**Goal of the exercise:**
Below this line is the material. Write out only its lines from the one containing "三、符合領取政府核發安遷慰助金或淹水救助金之標準。" through the one containing "勞保被保險人依第五條規定請領傷病給付者，應於本條例施行期間內提出", both kept, exactly.

**Data:**
- Opening Delimiter -

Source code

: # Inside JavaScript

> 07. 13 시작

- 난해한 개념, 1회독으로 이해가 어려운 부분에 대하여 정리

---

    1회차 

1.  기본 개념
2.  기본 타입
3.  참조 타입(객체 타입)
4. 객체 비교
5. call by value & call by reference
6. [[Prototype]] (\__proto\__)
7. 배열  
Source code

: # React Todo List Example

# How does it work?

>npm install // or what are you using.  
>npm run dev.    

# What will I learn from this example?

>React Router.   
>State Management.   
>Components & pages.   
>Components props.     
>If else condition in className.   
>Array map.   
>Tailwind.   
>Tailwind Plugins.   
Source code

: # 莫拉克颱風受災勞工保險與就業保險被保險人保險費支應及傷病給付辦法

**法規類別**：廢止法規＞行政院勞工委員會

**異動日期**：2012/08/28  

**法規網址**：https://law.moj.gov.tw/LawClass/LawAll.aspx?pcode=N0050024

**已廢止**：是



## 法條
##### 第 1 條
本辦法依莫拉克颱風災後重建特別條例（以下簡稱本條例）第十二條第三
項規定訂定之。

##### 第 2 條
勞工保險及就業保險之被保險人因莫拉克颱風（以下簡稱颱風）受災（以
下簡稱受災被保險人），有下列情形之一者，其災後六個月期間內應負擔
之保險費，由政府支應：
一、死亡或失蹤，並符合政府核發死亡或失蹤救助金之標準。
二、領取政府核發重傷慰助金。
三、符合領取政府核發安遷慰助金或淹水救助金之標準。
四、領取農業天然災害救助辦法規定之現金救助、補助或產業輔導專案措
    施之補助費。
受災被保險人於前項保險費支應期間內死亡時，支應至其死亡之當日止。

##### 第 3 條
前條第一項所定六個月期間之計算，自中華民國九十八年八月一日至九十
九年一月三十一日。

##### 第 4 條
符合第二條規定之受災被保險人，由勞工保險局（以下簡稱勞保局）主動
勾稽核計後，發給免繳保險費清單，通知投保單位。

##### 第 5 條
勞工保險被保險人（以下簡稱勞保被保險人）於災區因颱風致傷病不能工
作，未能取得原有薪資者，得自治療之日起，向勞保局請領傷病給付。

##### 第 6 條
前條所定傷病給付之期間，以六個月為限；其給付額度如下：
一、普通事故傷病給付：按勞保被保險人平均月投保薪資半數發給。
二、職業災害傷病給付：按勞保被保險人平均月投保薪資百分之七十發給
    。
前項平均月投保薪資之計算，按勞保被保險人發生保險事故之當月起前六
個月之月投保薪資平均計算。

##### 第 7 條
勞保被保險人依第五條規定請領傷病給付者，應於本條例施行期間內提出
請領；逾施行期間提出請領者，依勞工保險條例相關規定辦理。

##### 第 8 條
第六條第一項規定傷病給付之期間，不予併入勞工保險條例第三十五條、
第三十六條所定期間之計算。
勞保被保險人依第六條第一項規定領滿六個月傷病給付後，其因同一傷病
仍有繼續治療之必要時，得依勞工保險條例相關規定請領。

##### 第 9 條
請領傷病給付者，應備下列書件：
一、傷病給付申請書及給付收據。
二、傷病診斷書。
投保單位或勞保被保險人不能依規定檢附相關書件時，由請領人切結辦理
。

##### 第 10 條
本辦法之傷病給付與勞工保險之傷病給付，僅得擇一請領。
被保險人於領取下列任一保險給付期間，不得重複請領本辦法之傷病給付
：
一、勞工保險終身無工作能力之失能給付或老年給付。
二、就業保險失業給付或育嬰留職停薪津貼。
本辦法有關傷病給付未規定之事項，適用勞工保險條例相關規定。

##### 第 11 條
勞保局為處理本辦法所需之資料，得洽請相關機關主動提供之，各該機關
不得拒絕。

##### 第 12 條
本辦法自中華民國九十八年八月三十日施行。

- Closing Delimiter -

**Answer box:**
三、符合領取政府核發安遷慰助金或淹水救助金之標準。
四、領取農業天然災害救助辦法規定之現金救助、補助或產業輔導專案措
    施之補助費。
受災被保險人於前項保險費支應期間內死亡時，支應至其死亡之當日止。

##### 第 3 條
前條第一項所定六個月期間之計算，自中華民國九十八年八月一日至九十
九年一月三十一日。

##### 第 4 條
符合第二條規定之受災被保險人，由勞工保險局（以下簡稱勞保局）主動
勾稽核計後，發給免繳保險費清單，通知投保單位。

##### 第 5 條
勞工保險被保險人（以下簡稱勞保被保險人）於災區因颱風致傷病不能工
作，未能取得原有薪資者，得自治療之日起，向勞保局請領傷病給付。

##### 第 6 條
前條所定傷病給付之期間，以六個月為限；其給付額度如下：
一、普通事故傷病給付：按勞保被保險人平均月投保薪資半數發給。
二、職業災害傷病給付：按勞保被保險人平均月投保薪資百分之七十發給
    。
前項平均月投保薪資之計算，按勞保被保險人發生保險事故之當月起前六
個月之月投保薪資平均計算。

##### 第 7 條
勞保被保險人依第五條規定請領傷病給付者，應於本條例施行期間內提出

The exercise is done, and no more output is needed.